Could you filter the records below and return each line that holds "table"?

----

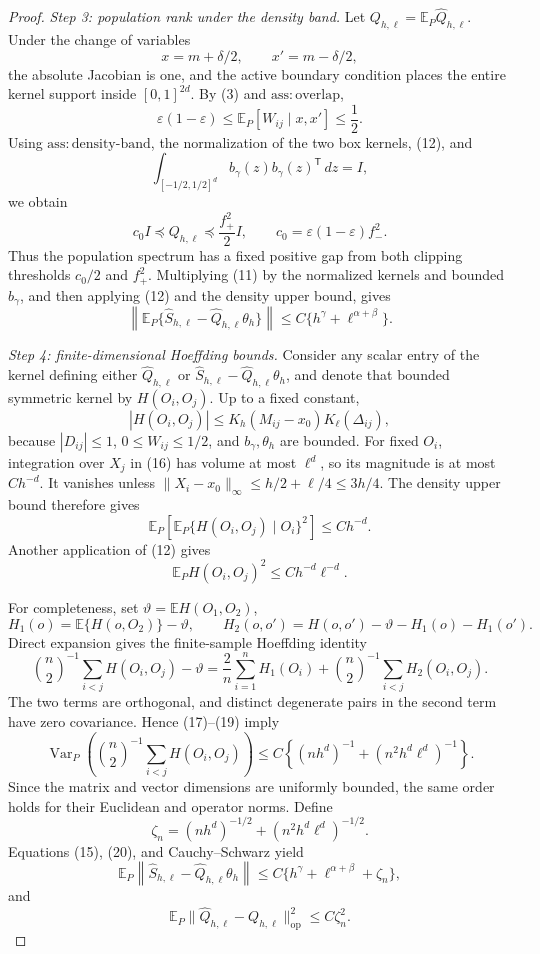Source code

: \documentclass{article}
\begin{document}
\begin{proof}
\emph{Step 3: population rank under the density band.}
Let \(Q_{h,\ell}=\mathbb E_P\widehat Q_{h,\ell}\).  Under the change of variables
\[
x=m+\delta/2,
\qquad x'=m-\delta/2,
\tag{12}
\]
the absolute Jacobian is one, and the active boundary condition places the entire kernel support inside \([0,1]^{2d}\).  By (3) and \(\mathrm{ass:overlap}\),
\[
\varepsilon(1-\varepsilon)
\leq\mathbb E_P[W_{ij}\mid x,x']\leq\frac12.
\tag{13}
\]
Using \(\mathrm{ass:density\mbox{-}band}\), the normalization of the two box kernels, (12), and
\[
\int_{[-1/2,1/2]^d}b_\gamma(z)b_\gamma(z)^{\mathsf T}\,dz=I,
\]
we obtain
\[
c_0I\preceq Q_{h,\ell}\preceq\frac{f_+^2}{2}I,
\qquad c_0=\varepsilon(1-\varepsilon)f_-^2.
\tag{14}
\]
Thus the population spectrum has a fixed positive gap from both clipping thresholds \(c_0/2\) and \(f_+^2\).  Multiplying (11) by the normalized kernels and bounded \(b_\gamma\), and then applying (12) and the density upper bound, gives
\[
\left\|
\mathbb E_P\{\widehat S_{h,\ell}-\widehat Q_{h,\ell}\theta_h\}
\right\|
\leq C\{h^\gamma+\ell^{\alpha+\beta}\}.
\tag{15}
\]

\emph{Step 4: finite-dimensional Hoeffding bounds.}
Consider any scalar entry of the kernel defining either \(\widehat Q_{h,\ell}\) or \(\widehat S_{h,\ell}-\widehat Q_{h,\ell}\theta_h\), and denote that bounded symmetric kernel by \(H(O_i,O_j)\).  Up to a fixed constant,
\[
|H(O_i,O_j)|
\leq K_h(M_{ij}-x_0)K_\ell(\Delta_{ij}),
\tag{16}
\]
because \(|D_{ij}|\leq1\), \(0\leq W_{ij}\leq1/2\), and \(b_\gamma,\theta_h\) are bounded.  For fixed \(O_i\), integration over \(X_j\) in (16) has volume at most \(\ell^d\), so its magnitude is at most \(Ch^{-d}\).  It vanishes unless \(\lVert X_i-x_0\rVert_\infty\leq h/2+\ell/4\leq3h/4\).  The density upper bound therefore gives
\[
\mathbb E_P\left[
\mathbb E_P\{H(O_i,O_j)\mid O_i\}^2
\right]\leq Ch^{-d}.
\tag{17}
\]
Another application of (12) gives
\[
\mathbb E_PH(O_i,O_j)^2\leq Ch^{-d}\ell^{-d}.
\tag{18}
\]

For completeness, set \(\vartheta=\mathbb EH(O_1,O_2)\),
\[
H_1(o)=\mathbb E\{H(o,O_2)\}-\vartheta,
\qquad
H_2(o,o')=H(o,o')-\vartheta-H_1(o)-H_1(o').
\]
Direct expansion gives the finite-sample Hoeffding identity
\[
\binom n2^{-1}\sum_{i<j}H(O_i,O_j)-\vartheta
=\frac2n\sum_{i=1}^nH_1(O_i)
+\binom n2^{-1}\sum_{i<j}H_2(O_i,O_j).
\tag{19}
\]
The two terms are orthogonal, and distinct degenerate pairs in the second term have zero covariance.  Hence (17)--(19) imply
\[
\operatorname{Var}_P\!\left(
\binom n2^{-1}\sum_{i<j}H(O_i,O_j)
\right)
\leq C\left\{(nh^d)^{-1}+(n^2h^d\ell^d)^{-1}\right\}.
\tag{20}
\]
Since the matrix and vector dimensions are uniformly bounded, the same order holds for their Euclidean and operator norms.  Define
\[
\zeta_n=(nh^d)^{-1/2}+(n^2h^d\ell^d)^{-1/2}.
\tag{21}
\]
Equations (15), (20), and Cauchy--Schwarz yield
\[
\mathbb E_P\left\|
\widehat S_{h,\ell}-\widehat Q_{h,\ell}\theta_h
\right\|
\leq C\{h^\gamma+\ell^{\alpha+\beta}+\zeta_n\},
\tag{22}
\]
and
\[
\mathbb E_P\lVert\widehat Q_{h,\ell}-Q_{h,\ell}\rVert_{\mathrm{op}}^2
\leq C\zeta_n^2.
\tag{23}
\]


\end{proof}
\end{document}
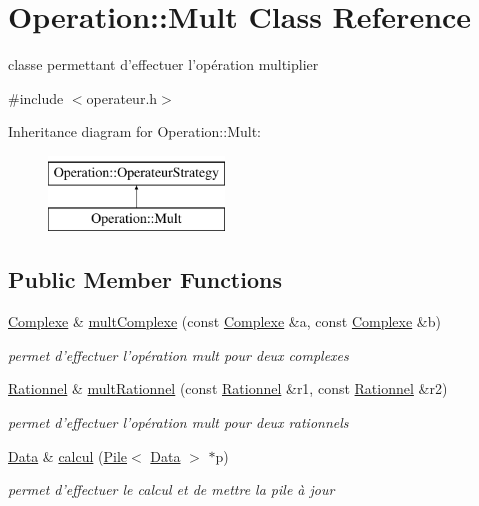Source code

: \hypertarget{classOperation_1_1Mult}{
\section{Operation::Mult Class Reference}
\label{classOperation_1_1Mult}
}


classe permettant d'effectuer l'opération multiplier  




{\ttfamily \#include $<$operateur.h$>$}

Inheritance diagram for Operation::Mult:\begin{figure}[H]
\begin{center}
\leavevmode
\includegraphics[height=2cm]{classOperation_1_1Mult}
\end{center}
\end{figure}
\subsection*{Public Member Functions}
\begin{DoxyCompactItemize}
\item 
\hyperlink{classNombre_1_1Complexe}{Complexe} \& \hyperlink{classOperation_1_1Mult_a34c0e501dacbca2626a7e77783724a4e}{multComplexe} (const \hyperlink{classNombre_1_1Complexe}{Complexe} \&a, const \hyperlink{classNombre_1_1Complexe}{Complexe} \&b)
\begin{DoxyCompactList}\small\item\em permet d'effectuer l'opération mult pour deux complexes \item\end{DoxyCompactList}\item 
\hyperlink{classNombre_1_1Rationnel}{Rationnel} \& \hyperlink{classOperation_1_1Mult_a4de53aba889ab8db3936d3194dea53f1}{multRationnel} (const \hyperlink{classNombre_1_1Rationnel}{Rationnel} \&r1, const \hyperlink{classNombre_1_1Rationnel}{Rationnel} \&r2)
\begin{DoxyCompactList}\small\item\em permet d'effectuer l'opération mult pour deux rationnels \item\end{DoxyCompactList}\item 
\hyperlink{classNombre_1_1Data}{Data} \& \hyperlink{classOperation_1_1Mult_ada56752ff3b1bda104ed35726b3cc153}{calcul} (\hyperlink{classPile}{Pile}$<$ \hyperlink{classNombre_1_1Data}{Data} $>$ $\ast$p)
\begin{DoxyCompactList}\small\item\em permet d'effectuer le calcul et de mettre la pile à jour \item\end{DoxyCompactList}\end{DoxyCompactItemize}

----

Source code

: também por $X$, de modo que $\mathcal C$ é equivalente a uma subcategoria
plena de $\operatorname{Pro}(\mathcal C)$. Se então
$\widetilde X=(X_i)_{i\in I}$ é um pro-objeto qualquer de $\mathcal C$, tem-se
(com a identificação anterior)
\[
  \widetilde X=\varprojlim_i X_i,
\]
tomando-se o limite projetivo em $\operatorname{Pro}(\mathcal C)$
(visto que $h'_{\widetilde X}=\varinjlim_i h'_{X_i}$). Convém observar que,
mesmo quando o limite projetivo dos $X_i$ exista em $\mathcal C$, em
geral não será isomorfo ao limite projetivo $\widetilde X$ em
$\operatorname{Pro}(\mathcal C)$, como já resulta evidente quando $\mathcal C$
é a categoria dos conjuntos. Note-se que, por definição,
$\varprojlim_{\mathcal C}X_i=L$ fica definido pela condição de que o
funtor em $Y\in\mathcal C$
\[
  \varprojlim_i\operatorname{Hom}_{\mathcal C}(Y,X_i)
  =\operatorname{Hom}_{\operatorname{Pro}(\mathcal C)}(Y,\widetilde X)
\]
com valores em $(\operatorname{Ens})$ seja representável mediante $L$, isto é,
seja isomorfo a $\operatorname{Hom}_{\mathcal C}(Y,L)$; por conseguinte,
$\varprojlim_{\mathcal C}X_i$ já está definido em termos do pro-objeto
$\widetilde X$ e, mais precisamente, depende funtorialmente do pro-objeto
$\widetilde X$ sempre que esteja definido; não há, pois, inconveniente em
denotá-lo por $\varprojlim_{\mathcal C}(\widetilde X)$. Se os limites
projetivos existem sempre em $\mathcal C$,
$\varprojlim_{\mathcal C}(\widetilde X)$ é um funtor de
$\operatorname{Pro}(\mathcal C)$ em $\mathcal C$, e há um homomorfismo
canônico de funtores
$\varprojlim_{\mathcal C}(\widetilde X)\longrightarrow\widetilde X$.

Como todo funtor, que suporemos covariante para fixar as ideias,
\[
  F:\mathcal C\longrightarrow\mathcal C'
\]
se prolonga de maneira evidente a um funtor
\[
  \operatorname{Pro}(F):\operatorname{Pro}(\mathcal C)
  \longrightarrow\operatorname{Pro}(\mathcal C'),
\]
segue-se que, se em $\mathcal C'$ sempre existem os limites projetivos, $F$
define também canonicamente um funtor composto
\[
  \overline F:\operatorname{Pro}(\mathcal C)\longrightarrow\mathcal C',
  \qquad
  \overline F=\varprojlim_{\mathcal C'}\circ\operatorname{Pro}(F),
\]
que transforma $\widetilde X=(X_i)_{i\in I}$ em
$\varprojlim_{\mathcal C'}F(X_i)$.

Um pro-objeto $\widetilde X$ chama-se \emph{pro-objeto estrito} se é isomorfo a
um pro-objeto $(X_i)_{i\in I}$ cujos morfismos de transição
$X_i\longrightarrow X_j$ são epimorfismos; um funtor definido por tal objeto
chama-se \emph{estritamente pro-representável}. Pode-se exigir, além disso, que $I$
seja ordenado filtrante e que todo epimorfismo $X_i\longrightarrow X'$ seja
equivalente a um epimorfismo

----

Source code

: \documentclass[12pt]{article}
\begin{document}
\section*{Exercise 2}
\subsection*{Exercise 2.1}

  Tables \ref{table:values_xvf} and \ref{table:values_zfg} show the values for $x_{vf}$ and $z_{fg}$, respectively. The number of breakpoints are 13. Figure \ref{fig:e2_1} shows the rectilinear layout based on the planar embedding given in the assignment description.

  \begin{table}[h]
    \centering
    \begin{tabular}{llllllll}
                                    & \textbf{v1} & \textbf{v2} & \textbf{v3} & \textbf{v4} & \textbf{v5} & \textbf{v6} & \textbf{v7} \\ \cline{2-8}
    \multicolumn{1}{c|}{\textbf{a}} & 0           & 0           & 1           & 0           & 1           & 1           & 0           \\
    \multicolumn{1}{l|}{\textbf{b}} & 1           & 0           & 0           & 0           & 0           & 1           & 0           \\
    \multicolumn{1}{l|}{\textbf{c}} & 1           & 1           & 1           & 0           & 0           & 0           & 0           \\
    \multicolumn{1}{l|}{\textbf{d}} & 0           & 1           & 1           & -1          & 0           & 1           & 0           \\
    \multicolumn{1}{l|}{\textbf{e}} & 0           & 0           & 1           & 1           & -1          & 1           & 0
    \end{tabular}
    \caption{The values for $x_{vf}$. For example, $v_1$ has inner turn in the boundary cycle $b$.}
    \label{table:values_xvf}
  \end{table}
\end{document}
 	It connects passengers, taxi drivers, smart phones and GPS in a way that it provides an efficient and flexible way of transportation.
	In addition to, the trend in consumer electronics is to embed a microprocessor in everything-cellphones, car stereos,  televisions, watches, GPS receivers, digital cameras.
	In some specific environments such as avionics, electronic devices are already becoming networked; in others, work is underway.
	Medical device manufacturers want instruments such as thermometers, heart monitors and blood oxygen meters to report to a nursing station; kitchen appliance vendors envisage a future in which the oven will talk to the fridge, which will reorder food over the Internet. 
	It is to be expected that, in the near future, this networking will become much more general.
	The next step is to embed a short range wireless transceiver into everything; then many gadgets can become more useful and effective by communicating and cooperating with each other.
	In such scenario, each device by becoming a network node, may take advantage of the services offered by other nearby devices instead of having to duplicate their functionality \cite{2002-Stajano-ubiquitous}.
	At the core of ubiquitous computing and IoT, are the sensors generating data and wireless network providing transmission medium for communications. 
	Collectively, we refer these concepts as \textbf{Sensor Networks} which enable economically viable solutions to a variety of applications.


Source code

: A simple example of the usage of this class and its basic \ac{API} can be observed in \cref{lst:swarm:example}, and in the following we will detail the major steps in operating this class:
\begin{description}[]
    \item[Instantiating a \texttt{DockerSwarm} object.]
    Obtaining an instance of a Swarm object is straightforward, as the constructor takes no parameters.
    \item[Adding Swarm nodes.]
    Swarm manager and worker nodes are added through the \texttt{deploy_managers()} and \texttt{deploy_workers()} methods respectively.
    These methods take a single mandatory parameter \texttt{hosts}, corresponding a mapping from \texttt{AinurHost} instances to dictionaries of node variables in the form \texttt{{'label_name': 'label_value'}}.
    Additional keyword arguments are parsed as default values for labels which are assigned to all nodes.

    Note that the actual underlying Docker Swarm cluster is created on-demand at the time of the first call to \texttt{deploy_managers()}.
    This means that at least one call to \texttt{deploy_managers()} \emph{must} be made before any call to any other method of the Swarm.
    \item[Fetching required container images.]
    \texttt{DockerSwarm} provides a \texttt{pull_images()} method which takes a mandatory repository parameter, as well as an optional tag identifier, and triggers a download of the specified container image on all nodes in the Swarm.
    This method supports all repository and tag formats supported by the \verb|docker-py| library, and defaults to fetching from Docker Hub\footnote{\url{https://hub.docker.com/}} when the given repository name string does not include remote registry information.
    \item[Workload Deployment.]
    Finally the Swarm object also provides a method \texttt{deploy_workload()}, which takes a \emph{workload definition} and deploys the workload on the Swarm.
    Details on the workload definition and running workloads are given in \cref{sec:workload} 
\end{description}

----

▶ _Exercise response_
  Tables \ref{table:values_xvf} and \ref{table:values_zfg} show the values for $x_{vf}$ and $z_{fg}$, respectively. The number of breakpoints are 13. Figure \ref{fig:e2_1} shows the rectilinear layout based on the planar embedding given in the assignment description.
  \begin{table}[h]
    \label{table:values_xvf}
  \end{table}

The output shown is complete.